Smartphone Lenses

Lenses in high-end smartphone cameras are usually built by the phone manufacturers themselves. This is unlike other camera-related parts including sensors, which are built by OEMs. (Most of the high-end sensors are built by Sony.) They build lenses as a part of the case.

The lens design is so tightly coupled to the case that vendors cannot rely on the third party.

This is a fascinating fact for me. For standalone digital cameras, people are talking about lenses all the time. People agree that it is one of the most important pieces of a camera. On the other hand, people rarely mention lens quality when they talk about smartphone cameras.

Why?

One hypothesis is that lenses matter less on smartphone because it's so tiny. This doesn't make a lot of sense however, because everything is tiny on the smartphone camera, even the sensor, and people do care about the smartphone camera sensors. (Or maybe not: Some Samsung high-end phone has different sensors on different configurations but few people complain.)

Another possibility is that people don't care because they cannot swap them. Lenses can be interesting only when it is exchangeable, but this isn't case for smartphone cameras. This theory is a bit more convincing, but I'm still not so sure. Many fixed-lens compact cameras pitch their lenses. See the web page for LUMIX LX100 for example. They boast their LEICA lens.

Here is my argument: People don't talk much about the lens, just because the conversations around smartphone cameras are yet to be mature enough. Eventually someone will figure out how to evaluate and talk about the lens on phones in some interesting ways, and other people will follow. Once that happens, smartphone vendors will start using brand-named lenses on their phones, regardless of its contribution to the overall image quality.

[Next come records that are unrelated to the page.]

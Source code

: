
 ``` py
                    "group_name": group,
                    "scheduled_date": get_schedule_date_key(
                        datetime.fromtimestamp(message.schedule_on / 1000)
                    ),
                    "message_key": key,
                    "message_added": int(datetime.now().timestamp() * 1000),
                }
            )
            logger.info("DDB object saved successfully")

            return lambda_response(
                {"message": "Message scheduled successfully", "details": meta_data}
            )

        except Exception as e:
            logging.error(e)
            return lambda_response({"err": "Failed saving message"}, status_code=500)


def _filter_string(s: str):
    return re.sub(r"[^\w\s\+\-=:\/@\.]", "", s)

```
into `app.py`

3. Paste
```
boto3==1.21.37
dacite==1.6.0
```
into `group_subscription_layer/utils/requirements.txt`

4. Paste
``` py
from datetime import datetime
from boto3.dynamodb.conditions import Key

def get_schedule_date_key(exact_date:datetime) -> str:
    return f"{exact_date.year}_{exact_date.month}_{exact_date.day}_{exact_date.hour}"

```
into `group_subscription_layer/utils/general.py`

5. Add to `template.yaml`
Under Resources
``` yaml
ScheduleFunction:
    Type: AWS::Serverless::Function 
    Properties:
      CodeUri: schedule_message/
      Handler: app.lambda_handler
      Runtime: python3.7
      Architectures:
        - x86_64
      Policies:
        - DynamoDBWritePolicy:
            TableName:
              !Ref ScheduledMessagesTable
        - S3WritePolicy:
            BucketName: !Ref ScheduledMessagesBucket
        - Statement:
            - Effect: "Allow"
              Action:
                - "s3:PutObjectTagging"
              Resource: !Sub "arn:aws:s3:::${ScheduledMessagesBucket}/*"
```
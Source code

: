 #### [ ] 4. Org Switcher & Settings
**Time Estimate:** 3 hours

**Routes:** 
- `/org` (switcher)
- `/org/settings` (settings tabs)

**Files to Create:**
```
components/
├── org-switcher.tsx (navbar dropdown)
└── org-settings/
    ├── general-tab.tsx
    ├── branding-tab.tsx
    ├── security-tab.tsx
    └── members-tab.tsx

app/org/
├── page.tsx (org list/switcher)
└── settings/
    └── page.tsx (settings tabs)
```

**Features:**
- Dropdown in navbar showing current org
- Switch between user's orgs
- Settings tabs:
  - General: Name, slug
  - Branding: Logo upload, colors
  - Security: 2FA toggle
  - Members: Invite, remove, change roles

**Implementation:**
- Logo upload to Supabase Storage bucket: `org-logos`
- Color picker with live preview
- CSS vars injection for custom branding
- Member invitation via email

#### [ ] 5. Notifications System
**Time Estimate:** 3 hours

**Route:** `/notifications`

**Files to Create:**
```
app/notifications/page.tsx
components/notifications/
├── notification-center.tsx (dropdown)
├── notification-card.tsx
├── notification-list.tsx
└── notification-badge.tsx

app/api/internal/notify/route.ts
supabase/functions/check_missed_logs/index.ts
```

One way to demonstrate the "raw" lens quality is to retrieve RAW format image from the camera, bypassing the post processing of the software stack. This still counts the quality of the sensor, but it'll also reveal more of the lens' characteristics.

Adobe's Lightroom for Android has a RAW camera feature and you can retrieve the RAW images from your phone using the app. You'll be surprised how noisy they are and will appreciate the power of the software stack. But if you have different phones, you can also compare the RAW images from them. It'll be an interesting experiment.